Speaking on Global Africa Diaspora Day, Mottley told her audience that the African diaspora “represents a bridge of culture, enterprise and shared destiny”.
The day aims to highlight the diaspora’s role in investment, entrepreneurship and cultural exchange and to press governments and institutions to create policies that make such cooperation easier.
“We must move from rhetoric to building the institutional frameworks that create opportunities for trade, investment, cultural exchange and connectivity,” she said.
Mottley went on to call for the dismantling of centuries of division and the building of a unity of purpose.
She recommended the film Origin, written and directed by Ava DuVernay, which speaks to “the commonalities with respect to caste that would cause humanity or aspects of humanity to treat one race superior and one inferior, one caste superior and one inferior”.
Quoting Nobel Laureate Derek Walcott, the Barbadian leader went on to compare the shattered history of Africa and the diaspora to a broken vase.
“Saint Lucia produced a Nobel Prize winner by the name of Derek Walcott, whose contribution to literature is heralded across the world. And there is a quote that has been used multiple times by Caribbean leaders before myself that is appropriate today: ‘Break a vase, and the love that reassembles the fragments is stronger than the love which took its symmetry for granted when it was whole,” she said.

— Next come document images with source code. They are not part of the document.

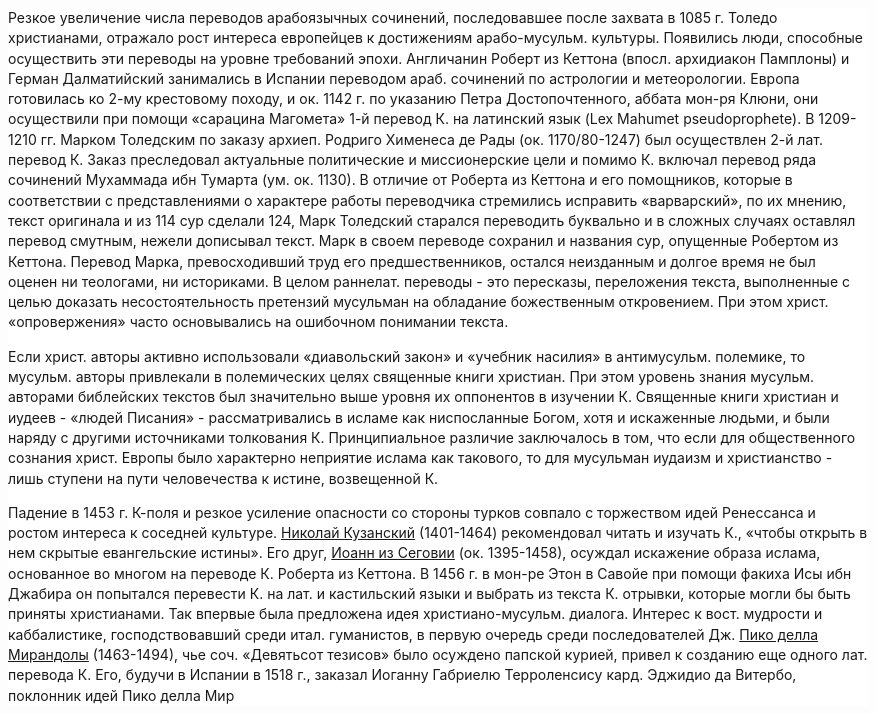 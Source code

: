 Резкое увеличение числа переводов арабоязычных сочинений, последовавшее после захвата в 1085 г. Толедо христианами, отражало рост интереса европейцев к достижениям арабо-мусульм. культуры. Появились люди, способные осуществить эти переводы на уровне требований эпохи. Англичанин Роберт из Кеттона (впосл. архидиакон Памплоны) и Герман Далматийский занимались в Испании переводом араб. сочинений по астрологии и метеорологии. Европа готовилась ко 2-му крестовому походу, и ок. 1142 г. по указанию Петра Достопочтенного, аббата мон-ря Клюни, они осуществили при помощи «сарацина Магомета» 1-й перевод К. на латинский язык (Lex Mahumet pseudoprophete). В 1209-1210 гг. Марком Толедским по заказу архиеп. Родриго Хименеса де Рады (ок. 1170/80-1247) был осуществлен 2-й лат. перевод К. Заказ преследовал актуальные политические и миссионерские цели и помимо К. включал перевод ряда сочинений Мухаммада ибн Тумарта (ум. ок. 1130). В отличие от Роберта из Кеттона и его помощников, которые в соответствии с представлениями о характере работы переводчика стремились исправить «варварский», по их мнению, текст оригинала и из 114 сур сделали 124, Марк Толедский старался переводить буквально и в сложных случаях оставлял перевод смутным, нежели дописывал текст. Марк в своем переводе сохранил и названия сур, опущенные Робертом из Кеттона. Перевод Марка, превосходивший труд его предшественников, остался неизданным и долгое время не был оценен ни теологами, ни историками. В целом раннелат. переводы - это пересказы, переложения текста, выполненные с целью доказать несостоятельность претензий мусульман на обладание божественным откровением. При этом христ. «опровержения» часто основывались на ошибочном понимании текста.

Если христ. авторы активно использовали «диавольский закон» и «учебник насилия» в антимусульм. полемике, то мусульм. авторы привлекали в полемических целях священные книги христиан. При этом уровень знания мусульм. авторами библейских текстов был значительно выше уровня их оппонентов в изучении К. Священные книги христиан и иудеев - «людей Писания» - рассматривались в исламе как ниспосланные Богом, хотя и искаженные людьми, и были наряду с другими источниками толкования К. Принципиальное различие заключалось в том, что если для общественного сознания христ. Европы было характерно неприятие ислама как такового, то для мусульман иудаизм и христианство - лишь ступени на пути человечества к истине, возвещенной К.

Падение в 1453 г. К-поля и резкое усиление опасности со стороны турков совпало с торжеством идей Ренессанса и ростом интереса к соседней культуре. [Николай Кузанский](<https://pravenc.ru/text/Николай Кузанский.html>) (1401-1464) рекомендовал читать и изучать К., «чтобы открыть в нем скрытые евангельские истины». Его друг, [Иоанн из Сеговии](<https://pravenc.ru/text/Иоанн из Сеговии.html>) (ок. 1395-1458), осуждал искажение образа ислама, основанное во многом на переводе К. Роберта из Кеттона. В 1456 г. в мон-ре Этон в Савойе при помощи факиха Исы ибн Джабира он попытался перевести К. на лат. и кастильский языки и выбрать из текста К. отрывки, которые могли бы быть приняты христианами. Так впервые была предложена идея христиано-мусульм. диалога. Интерес к вост. мудрости и каббалистике, господствовавший среди итал. гуманистов, в первую очередь среди последователей Дж. [Пико делла Мирандолы](<https://pravenc.ru/text/Пико делла Мирандолы.html>) (1463-1494), чье соч. «Девятьсот тезисов» было осуждено папской курией, привел к созданию еще одного лат. перевода К. Его, будучи в Испании в 1518 г., заказал Иоганну Габриелю Терроленсису кард. Эджидио да Витербо, поклонник идей Пико делла Мир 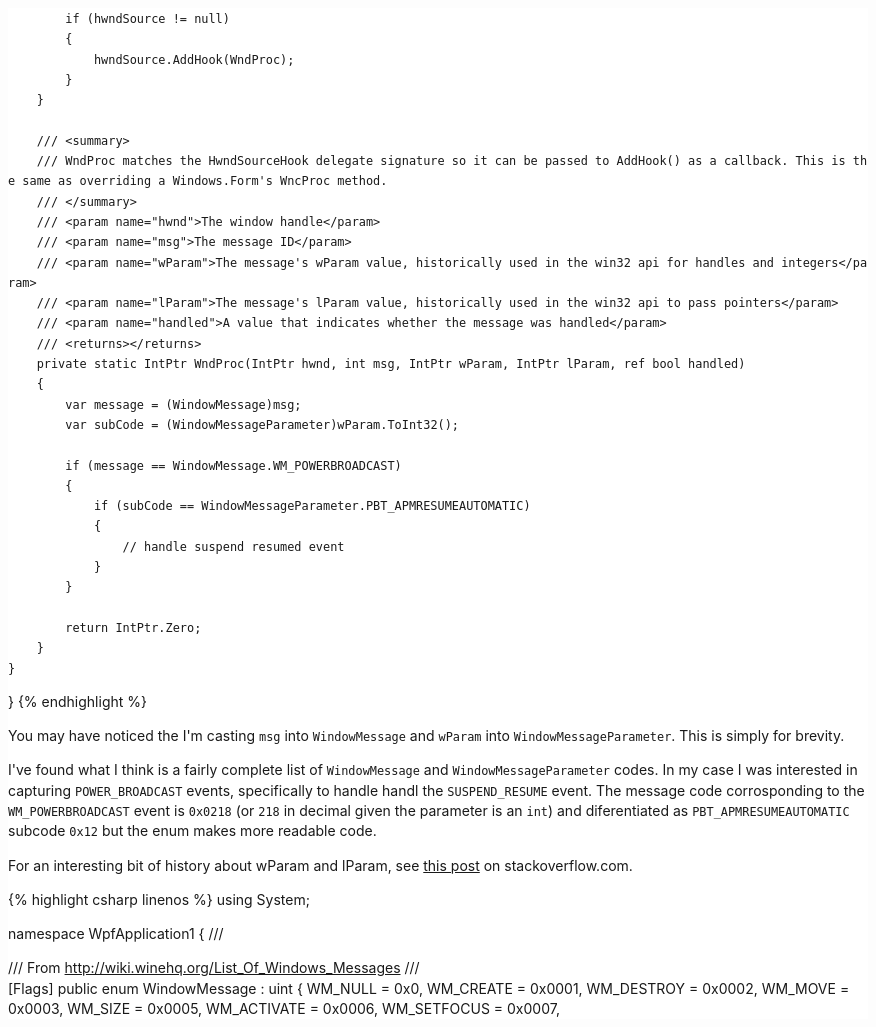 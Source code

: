             if (hwndSource != null)
            {
                hwndSource.AddHook(WndProc);
            }
        }

        /// <summary>
        /// WndProc matches the HwndSourceHook delegate signature so it can be passed to AddHook() as a callback. This is the same as overriding a Windows.Form's WncProc method.
        /// </summary>
        /// <param name="hwnd">The window handle</param>
        /// <param name="msg">The message ID</param>
        /// <param name="wParam">The message's wParam value, historically used in the win32 api for handles and integers</param>
        /// <param name="lParam">The message's lParam value, historically used in the win32 api to pass pointers</param>
        /// <param name="handled">A value that indicates whether the message was handled</param>
        /// <returns></returns>
        private static IntPtr WndProc(IntPtr hwnd, int msg, IntPtr wParam, IntPtr lParam, ref bool handled)
        {
            var message = (WindowMessage)msg;
            var subCode = (WindowMessageParameter)wParam.ToInt32();

            if (message == WindowMessage.WM_POWERBROADCAST)
            {
                if (subCode == WindowMessageParameter.PBT_APMRESUMEAUTOMATIC)
                {
                    // handle suspend resumed event
                }
            }

            return IntPtr.Zero;
        }
    }
}
{% endhighlight %}

You may have noticed the I'm casting `msg` into `WindowMessage` and `wParam` into `WindowMessageParameter`. This is simply for brevity. 

I've found what I think is a fairly complete list of `WindowMessage` and `WindowMessageParameter` codes. In my case I was interested in capturing `POWER_BROADCAST` events, specifically to handle handl the `SUSPEND_RESUME` event. The message code corrosponding to the `WM_POWERBROADCAST` event is `0x0218` (or `218` in decimal given the parameter is an `int`) and diferentiated as `PBT_APMRESUMEAUTOMATIC` subcode `0x12` but the enum makes more readable code.

For an interesting bit of history about wParam and lParam, see [this post](http://stackoverflow.com/questions/17851348/what-do-lresult-wparam-and-lparam-mean) on stackoverflow.com.

{% highlight csharp linenos %}
using System;

namespace WpfApplication1
{
    /// <summary>
    /// From http://wiki.winehq.org/List_Of_Windows_Messages
    /// </summary>
    [Flags]
    public enum WindowMessage : uint
    {
        WM_NULL = 0x0,
        WM_CREATE = 0x0001,
        WM_DESTROY = 0x0002,
        WM_MOVE = 0x0003,
        WM_SIZE = 0x0005,
        WM_ACTIVATE = 0x0006,
        WM_SETFOCUS = 0x0007, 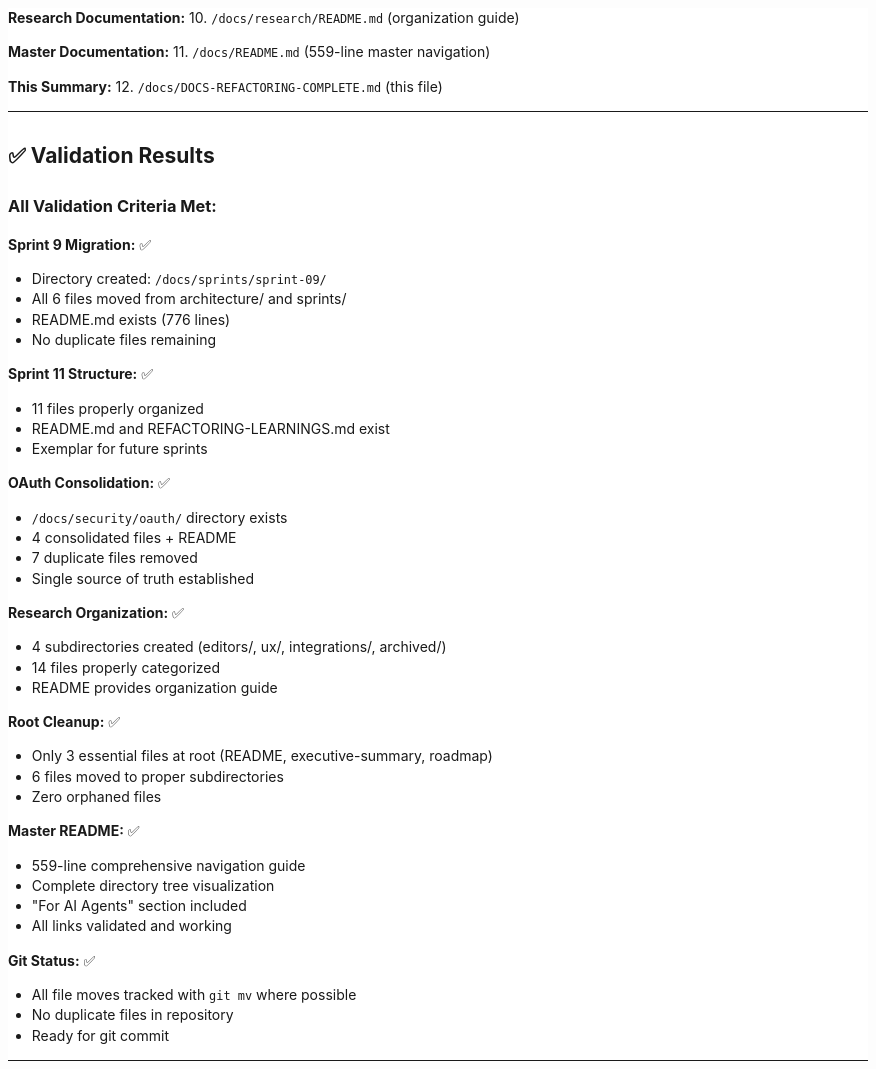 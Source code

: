 **Research Documentation:**
10. `/docs/research/README.md` (organization guide)

**Master Documentation:**
11. `/docs/README.md` (559-line master navigation)

**This Summary:**
12. `/docs/DOCS-REFACTORING-COMPLETE.md` (this file)

---

## ✅ Validation Results

### All Validation Criteria Met:

**Sprint 9 Migration:** ✅
- Directory created: `/docs/sprints/sprint-09/`
- All 6 files moved from architecture/ and sprints/
- README.md exists (776 lines)
- No duplicate files remaining

**Sprint 11 Structure:** ✅
- 11 files properly organized
- README.md and REFACTORING-LEARNINGS.md exist
- Exemplar for future sprints

**OAuth Consolidation:** ✅
- `/docs/security/oauth/` directory exists
- 4 consolidated files + README
- 7 duplicate files removed
- Single source of truth established

**Research Organization:** ✅
- 4 subdirectories created (editors/, ux/, integrations/, archived/)
- 14 files properly categorized
- README provides organization guide

**Root Cleanup:** ✅
- Only 3 essential files at root (README, executive-summary, roadmap)
- 6 files moved to proper subdirectories
- Zero orphaned files

**Master README:** ✅
- 559-line comprehensive navigation guide
- Complete directory tree visualization
- "For AI Agents" section included
- All links validated and working

**Git Status:** ✅
- All file moves tracked with `git mv` where possible
- No duplicate files in repository
- Ready for git commit

---
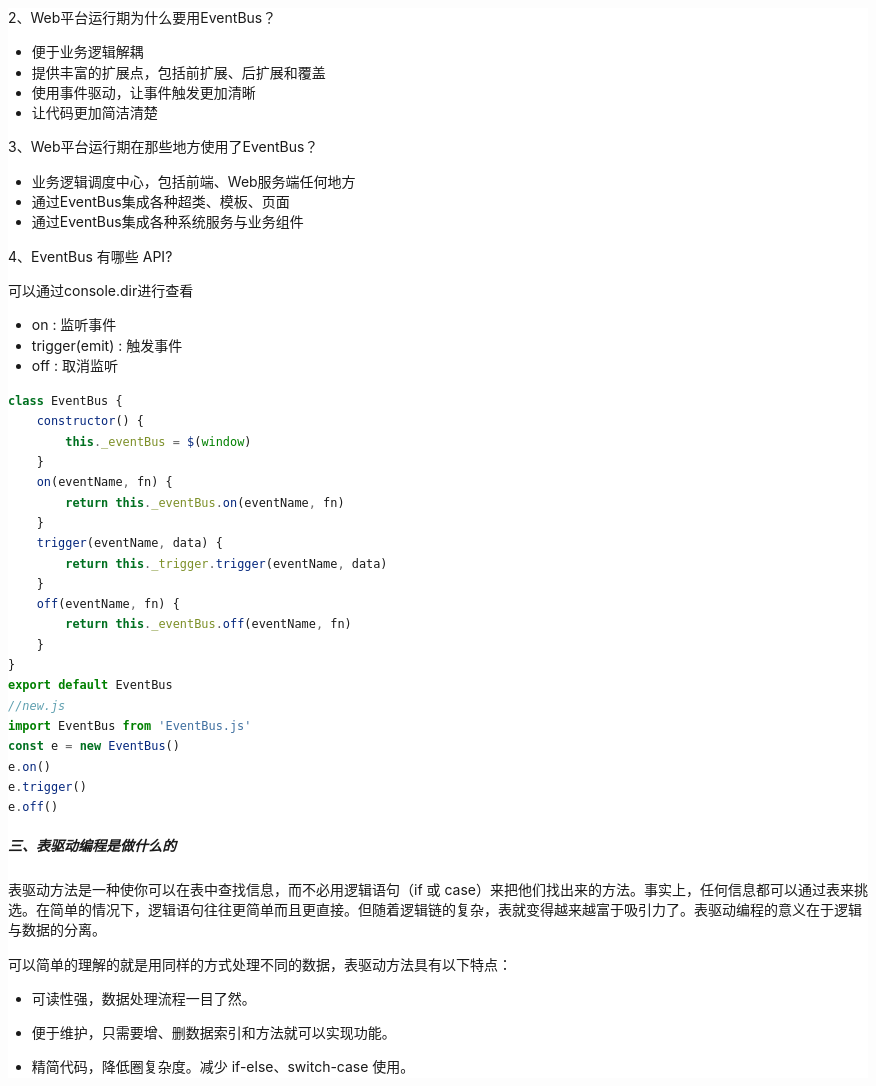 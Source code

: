 2、Web平台运行期为什么要用EventBus？

-   便于业务逻辑解耦
-   提供丰富的扩展点，包括前扩展、后扩展和覆盖
-   使用事件驱动，让事件触发更加清晰
-   让代码更加简洁清楚

3、Web平台运行期在那些地方使用了EventBus？

-   业务逻辑调度中心，包括前端、Web服务端任何地方
-   通过EventBus集成各种超类、模板、页面
-   通过EventBus集成各种系统服务与业务组件

4、EventBus 有哪些 API?

可以通过console.dir进行查看
-   on : 监听事件
-   trigger(emit) : 触发事件
-   off : 取消监听

```js
class EventBus {
    constructor() {
        this._eventBus = $(window)
    }
    on(eventName, fn) {
        return this._eventBus.on(eventName, fn)
    }
    trigger(eventName, data) {
        return this._trigger.trigger(eventName, data)
    }
    off(eventName, fn) {
        return this._eventBus.off(eventName, fn)
    }
}
export default EventBus
//new.js
import EventBus from 'EventBus.js'
const e = new EventBus()
e.on()
e.trigger()
e.off()
```



##### 三、表驱动编程是做什么的
表驱动方法是一种使你可以在表中查找信息，而不必用逻辑语句（if 或 case）来把他们找出来的方法。事实上，任何信息都可以通过表来挑选。在简单的情况下，逻辑语句往往更简单而且更直接。但随着逻辑链的复杂，表就变得越来越富于吸引力了。表驱动编程的意义在于逻辑与数据的分离。

可以简单的理解的就是用同样的方式处理不同的数据，表驱动方法具有以下特点：

- 可读性强，数据处理流程一目了然。

- 便于维护，只需要增、删数据索引和方法就可以实现功能。

- 精简代码，降低圈复杂度。减少 if-else、switch-case 使用。
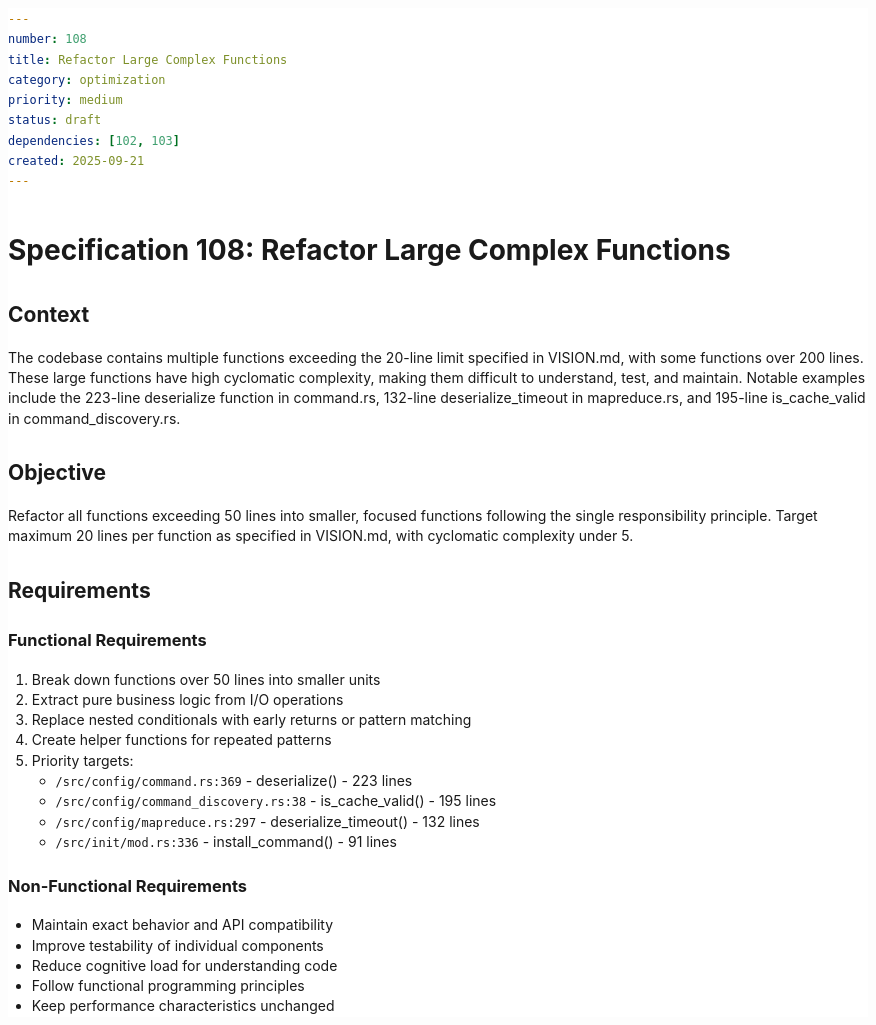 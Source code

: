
 ```yaml
---
number: 108
title: Refactor Large Complex Functions
category: optimization
priority: medium
status: draft
dependencies: [102, 103]
created: 2025-09-21
---
```


# Specification 108: Refactor Large Complex Functions

## Context

The codebase contains multiple functions exceeding the 20-line limit specified in VISION.md, with some functions over 200 lines. These large functions have high cyclomatic complexity, making them difficult to understand, test, and maintain. Notable examples include the 223-line deserialize function in command.rs, 132-line deserialize_timeout in mapreduce.rs, and 195-line is_cache_valid in command_discovery.rs.

## Objective

Refactor all functions exceeding 50 lines into smaller, focused functions following the single responsibility principle. Target maximum 20 lines per function as specified in VISION.md, with cyclomatic complexity under 5.

## Requirements

### Functional Requirements

1. Break down functions over 50 lines into smaller units
2. Extract pure business logic from I/O operations
3. Replace nested conditionals with early returns or pattern matching
4. Create helper functions for repeated patterns
5. Priority targets:
   - `/src/config/command.rs:369` - deserialize() - 223 lines
   - `/src/config/command_discovery.rs:38` - is_cache_valid() - 195 lines
   - `/src/config/mapreduce.rs:297` - deserialize_timeout() - 132 lines
   - `/src/init/mod.rs:336` - install_command() - 91 lines

### Non-Functional Requirements

- Maintain exact behavior and API compatibility
- Improve testability of individual components
- Reduce cognitive load for understanding code
- Follow functional programming principles
- Keep performance characteristics unchanged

“My friends, across the Caribbean and Africa, we are the re-assemblers, while other nations shatter our vessels of sovereignty, of ecological harmony, of ancestral continuity.
“We can choose to allow those divisions to become deeper at the very time when AI and technology threaten to deepen the divisions and widen the inequity that our people face.
“Or we can choose, however difficult it may be, to rise above the insular and the national conversations, to understand that if this world is not going to treat with respect to an international rules-based order, then we are going to see a consolidation of power, a consolidation of territory, and a consolidation of influence.”
“It is not for us to react to international circumstances. It is for us to be firm craftsmen of our fate that we believe is ours and to navigate in this perilous and uncertain world a future that reassembles the vase that was broken.”
Mottley went on to warn that the conversations and rhetoric were not enough. “…I pray that when we leave Africa this weekend that we will reach an agreement on an institutional framework that will allow us to move to a different level.”